» Material supplied:
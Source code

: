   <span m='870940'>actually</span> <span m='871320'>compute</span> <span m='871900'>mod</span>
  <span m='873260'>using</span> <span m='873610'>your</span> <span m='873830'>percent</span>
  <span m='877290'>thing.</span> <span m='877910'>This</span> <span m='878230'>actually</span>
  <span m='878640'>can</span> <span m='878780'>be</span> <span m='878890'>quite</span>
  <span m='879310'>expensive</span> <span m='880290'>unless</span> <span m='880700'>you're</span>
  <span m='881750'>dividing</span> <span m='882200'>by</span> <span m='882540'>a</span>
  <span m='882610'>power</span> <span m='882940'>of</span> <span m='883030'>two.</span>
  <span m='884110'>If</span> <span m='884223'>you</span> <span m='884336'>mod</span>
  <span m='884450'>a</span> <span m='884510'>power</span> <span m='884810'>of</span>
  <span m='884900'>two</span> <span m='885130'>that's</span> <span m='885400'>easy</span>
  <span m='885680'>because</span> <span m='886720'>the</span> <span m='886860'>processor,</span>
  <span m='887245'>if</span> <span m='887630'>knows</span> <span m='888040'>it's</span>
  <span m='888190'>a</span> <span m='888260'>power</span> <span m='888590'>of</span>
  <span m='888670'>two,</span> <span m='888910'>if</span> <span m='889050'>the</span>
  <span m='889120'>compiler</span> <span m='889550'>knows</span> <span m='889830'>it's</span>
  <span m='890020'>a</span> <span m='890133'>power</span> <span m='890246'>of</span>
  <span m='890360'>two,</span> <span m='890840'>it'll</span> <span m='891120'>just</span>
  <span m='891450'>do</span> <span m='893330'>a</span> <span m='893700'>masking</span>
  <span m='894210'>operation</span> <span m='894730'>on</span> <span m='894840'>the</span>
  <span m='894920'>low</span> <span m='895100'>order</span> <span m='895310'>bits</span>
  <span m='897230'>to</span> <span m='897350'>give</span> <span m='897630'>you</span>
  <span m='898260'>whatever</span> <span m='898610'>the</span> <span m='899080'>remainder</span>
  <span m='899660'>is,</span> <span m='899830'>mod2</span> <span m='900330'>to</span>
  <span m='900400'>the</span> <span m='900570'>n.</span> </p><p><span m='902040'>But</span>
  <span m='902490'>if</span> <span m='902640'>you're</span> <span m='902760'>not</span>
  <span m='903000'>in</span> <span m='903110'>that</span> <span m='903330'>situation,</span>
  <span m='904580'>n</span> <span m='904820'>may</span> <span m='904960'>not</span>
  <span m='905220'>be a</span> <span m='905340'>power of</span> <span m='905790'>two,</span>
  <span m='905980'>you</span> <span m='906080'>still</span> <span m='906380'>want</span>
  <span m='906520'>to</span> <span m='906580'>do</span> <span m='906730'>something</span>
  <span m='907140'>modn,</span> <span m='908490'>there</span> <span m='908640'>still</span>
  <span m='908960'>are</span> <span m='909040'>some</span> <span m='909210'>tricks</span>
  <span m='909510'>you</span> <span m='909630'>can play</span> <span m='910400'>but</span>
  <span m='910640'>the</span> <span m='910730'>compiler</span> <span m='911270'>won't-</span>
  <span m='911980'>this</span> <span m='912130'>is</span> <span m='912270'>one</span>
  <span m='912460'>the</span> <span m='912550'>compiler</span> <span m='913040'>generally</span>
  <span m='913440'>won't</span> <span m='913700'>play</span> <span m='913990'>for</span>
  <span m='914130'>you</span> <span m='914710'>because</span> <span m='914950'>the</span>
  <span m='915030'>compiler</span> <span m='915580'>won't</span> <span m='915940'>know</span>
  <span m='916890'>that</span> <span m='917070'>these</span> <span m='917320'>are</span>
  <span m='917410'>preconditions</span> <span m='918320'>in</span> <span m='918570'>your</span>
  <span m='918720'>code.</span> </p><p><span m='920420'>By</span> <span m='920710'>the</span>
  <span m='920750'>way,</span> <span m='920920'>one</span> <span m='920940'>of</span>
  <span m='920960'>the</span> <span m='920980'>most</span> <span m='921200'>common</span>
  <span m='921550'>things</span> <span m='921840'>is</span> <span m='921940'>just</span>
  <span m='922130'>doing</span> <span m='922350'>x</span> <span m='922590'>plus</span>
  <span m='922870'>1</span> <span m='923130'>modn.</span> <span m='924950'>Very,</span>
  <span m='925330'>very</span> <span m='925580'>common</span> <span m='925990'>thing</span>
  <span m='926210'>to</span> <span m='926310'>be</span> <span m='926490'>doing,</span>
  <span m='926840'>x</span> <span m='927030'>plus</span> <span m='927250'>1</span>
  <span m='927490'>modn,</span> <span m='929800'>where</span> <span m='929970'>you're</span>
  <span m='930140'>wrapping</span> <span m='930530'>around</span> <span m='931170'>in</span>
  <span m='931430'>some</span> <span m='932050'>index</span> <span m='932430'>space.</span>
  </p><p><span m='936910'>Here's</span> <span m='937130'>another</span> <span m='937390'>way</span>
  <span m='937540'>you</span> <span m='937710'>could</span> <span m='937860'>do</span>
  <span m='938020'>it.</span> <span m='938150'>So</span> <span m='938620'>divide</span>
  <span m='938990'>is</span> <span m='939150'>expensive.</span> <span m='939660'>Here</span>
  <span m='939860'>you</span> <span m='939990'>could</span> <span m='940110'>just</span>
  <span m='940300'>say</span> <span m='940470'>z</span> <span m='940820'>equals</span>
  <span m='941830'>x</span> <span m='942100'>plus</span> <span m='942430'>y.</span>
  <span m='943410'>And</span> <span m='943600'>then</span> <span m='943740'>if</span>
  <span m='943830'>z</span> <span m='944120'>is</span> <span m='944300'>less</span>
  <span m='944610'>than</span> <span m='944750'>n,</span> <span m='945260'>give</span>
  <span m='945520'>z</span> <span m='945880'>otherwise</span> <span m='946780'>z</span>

» Description of the task: Beginning with the first line of the entries, repeat each line exactly until you have reproduced the one containing "<span m='888190'>a</span> <span", and add nothing further.

» Result of this task:
Source code

:   <span m='870940'>actually</span> <span m='871320'>compute</span> <span m='871900'>mod</span>
  <span m='873260'>using</span> <span m='873610'>your</span> <span m='873830'>percent</span>
  <span m='877290'>thing.</span> <span m='877910'>This</span> <span m='878230'>actually</span>
  <span m='878640'>can</span> <span m='878780'>be</span> <span m='878890'>quite</span>
  <span m='879310'>expensive</span> <span m='880290'>unless</span> <span m='880700'>you're</span>
  <span m='881750'>dividing</span> <span m='882200'>by</span> <span m='882540'>a</span>
  <span m='882610'>power</span> <span m='882940'>of</span> <span m='883030'>two.</span>
  <span m='884110'>If</span> <span m='884223'>you</span> <span m='884336'>mod</span>
  <span m='884450'>a</span> <span m='884510'>power</span> <span m='884810'>of</span>
  <span m='884900'>two</span> <span m='885130'>that's</span> <span m='885400'>easy</span>
  <span m='885680'>because</span> <span m='886720'>the</span> <span m='886860'>processor,</span>
  <span m='887245'>if</span> <span m='887630'>knows</span> <span m='888040'>it's</span>
  <span m='888190'>a</span> <span m='888260'>power</span> <span m='888590'>of</span>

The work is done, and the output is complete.